So you could say, gee, even if we have the sequester it might be a little better.
I would caution folks not to be too excited about that.
If we have a sequester what we really have is a horrible, horrible mechanism that goes with the sequester that has this mindless approach to cutting everything equally.
So, how that lands in terms of individual companies, what impact that would have on our customer communities, just even the thinking of the customer community and how they would go about getting things under contract and making decisions, I think the sequester, if not fixed, is a disaster.
So, I'm very focused, as I know our customer community is, and quite honestly I know many thoughtful members in Congress are, as well.
Focused on being clear that this sequester is something that has to get fixed.
So, I'm personally a little bit concerned about this image that somehow, just because a number looks a little better in the sequester budget next year, that that means this year is the trough.
If we don't get this thing fixed, it could be ugly.
And we've got to get it fixed.
Now, as I said on our last earnings call, I am seeing a lot more sanity in the discussion that is underway up on the Hill around these issues and I really applaud what the department is doing in terms of providing clarity to both the Hill and the American people about the necessity of getting this thing fixed.
But it's not fixed yet, and until it is, I think we all need to be a little bit careful in terms of how we think about this.
Operator
Rob, Credit Suisse.
Robert Spingarn - Analyst
Good afternoon.
Wes Bush - Chairman, CEO and President
Hello, Rob.
Robert Spingarn - Analyst
Congratulations, Jim and Ken.
Wes on what you just said I want a quick question on that and then a follow-up.
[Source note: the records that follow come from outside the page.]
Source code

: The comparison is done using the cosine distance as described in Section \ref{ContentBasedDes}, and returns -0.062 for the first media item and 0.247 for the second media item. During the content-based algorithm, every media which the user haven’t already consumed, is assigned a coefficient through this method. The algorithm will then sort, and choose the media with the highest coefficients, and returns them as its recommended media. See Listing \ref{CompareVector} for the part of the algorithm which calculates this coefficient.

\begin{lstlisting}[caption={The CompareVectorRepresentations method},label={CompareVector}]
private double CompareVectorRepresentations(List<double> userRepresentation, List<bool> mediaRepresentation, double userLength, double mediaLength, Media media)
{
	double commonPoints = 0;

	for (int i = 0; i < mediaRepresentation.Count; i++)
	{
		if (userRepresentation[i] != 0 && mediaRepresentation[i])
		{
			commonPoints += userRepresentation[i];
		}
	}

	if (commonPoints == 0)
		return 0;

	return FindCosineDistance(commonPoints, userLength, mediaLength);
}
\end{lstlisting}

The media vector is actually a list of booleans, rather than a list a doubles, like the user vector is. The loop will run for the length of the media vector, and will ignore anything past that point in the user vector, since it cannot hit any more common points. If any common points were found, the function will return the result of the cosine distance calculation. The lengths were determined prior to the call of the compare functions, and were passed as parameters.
But with regard to sequester, and the fact that we've been living with it for a while and the budget has essentially, it's flattened if you will and even if we keep the budget caps we're kind of flattish to slightly up from here.
So is it the behavioral side that you're most concerned about?
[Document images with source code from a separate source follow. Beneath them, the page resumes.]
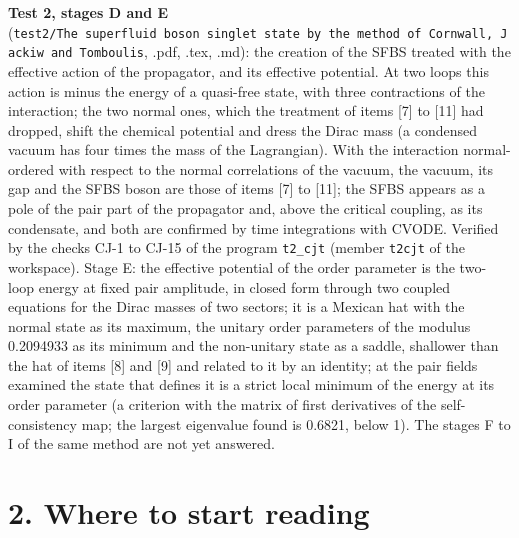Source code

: \documentclass[
  10pt,
]{article}
\begin{document}
\textbf{Test 2, stages D and E}
(\texttt{test2/The\ superfluid\ boson\ singlet\ state\ by\ the\ method\ of\ Cornwall,\ Jackiw\ and\ Tomboulis},
.pdf, .tex, .md): the creation of the SFBS treated with the effective
action of the propagator, and its effective potential. At two loops this
action is minus the energy of a quasi-free state, with three
contractions of the interaction; the two normal ones, which the
treatment of items {[}7{]} to {[}11{]} had dropped, shift the chemical
potential and dress the Dirac mass (a condensed vacuum has four times
the mass of the Lagrangian). With the interaction normal-ordered with
respect to the normal correlations of the vacuum, the vacuum, its gap
and the SFBS boson are those of items {[}7{]} to {[}11{]}; the SFBS
appears as a pole of the pair part of the propagator and, above the
critical coupling, as its condensate, and both are confirmed by time
integrations with CVODE. Verified by the checks CJ-1 to CJ-15 of the
program \texttt{t2\_cjt} (member \texttt{t2cjt} of the workspace). Stage
E: the effective potential of the order parameter is the two-loop energy
at fixed pair amplitude, in closed form through two coupled equations
for the Dirac masses of two sectors; it is a Mexican hat with the normal
state as its maximum, the unitary order parameters of the modulus
0.2094933 as its minimum and the non-unitary state as a saddle,
shallower than the hat of items {[}8{]} and {[}9{]} and related to it by
an identity; at the pair fields examined the state that defines it is a
strict local minimum of the energy at its order parameter (a criterion
with the matrix of first derivatives of the self-consistency map; the
largest eigenvalue found is 0.6821, below 1). The stages F to I of the
same method are not yet answered.

\hypertarget{where-to-start-reading}{%
\section{2. Where to start reading}\label{where-to-start-reading}}
\end{document}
Because I wouldn't expect to see sales continue to decline.
And then I have a follow-up on aerospace.
Wes Bush - Chairman, CEO and President
Why don't you throw in the follow-up, as well, so we can get both of them for you?
Robert Spingarn - Analyst
Okay, so on Aerospace, sort of the opposite of Noah 's question, which is, we know that you're going after some very important premier programs here.
And they're significant and I think there's a general feeling that they're additive to the aerospace business?
I apologize for asking another long-term topline question, but I do think it's important.
Could you talk about whether or not that assumption on additive is fair given your core aerospace business, and how that trends over let's say the next four or five years?
Wes Bush - Chairman, CEO and President
Sure let me take on these one at a time.
First on the sequester, the point I think is really important to understand is the sequester mechanism that's embedded in the law requires that the budget cuts that come with it are across the board and apply, on a percentage basis, the same to each of these line items if you will.
And that removes the flexibility of the department to manage the force structure, to manage its operations, to manage all of the things that have to manage in a rational way.
No reasonable person managing a budget, having to take money out of the budget would say we cut everything the same.
That's a disabling approach to managing things, and as a result of that the department would be put into disarray.
Because their mission hasn't changed, no one has said, gee we're going to cut everything the same but let's cut down our focus on ISIS, by the same we cut down our focus on Russia, by the same we cut down our focus on emerging threats, or the same that we cut down our focus on cyber security.
You have to make sure that you're managing how we deploy our capability to address the threat.
So is this mechanism that cuts equally across all programs, projects and activities is absolutely nonsense.
And that will impact behavior.
If you are the recipient of that type of forced guidance -- it is more than guidance, it is the law -- if you are the recipient of that requirement, that you manage things in that manner, yes it would create some behaviors that you otherwise would not exhibit because you're trying to manage to do something that doesn't make any sense.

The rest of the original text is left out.